Latest NEWS of ICE 2009 PROGRAMME

Day 1 will feature the presentation of 48 papers in parallel tracks. More than a decade of papers is selected for a Poster presentation. The presentations will give insight to the latest findings from R&D in CE, Collaborative Working Environments & Living Labs.

There will be prominent Keynote Speakers during the 3 days, in particular:

  • Bror Salmelin, Policy Adviser to the Director, ICT addressing Societal Challenges Directorate, DG Information Society and Media, presentation title " Participative Innovation in creating User-Centric Service Economy”
  • Dr. Erastos Filos, Head of Sector “Intelligent Manufacturing Systems”, DG Information Society and Media
  • Dr. Guido Petit, Director of the Alcatel-Lucent Technical Academy, Chief Scientist Office at Alcatel-Lucent Bell Laboratories (Bell Labs), presentation title “From Entrepreneurial Boot Camps to Open Innovation: a journey of leadership in changing times ”
  • Drs. Lineke Sneller, Director of IT at Tele2," Compete, Collaborate and Co-exist in Telecommunications "
  • Michel Courtois, Director of the Technical and Quality Management Directorate at ESA/ESTEC, presentation title “Concurrent Engineering: mandatory for design and management of complex systems”
  • Prof.dr.ir. Elke den Ouden, Manager Product Innovation at Philips, presentation title “Innovation@Philips - Strategies and Developments in Open and End User Driven Innovations”
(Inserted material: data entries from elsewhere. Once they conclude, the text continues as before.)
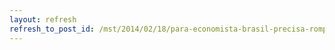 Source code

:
 ```yaml
---
layout: refresh
refresh_to_post_id: /mst/2014/02/18/para-economista-brasil-precisa-romper-com-a-dependncia-da-agroexportao
---
```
The sessions’ main tracks on Day 1 are:

  • Methods and Tools for Innovation management
  • LivingLabs: Cases
  • Collaborative Environments and Systems
  • Networked Organisations
  • Advances in Concurrent Engineering

Day 2 and Day 3 are featuring invited and special sessions as well as workshops, training and demonstrations. Invited and special sessions are dedicated to the presentation of scientific papers while workshops aim to bring together users and experts in interactive sessions for elaborating specific topics (please refer to website for detailed workshops agendas).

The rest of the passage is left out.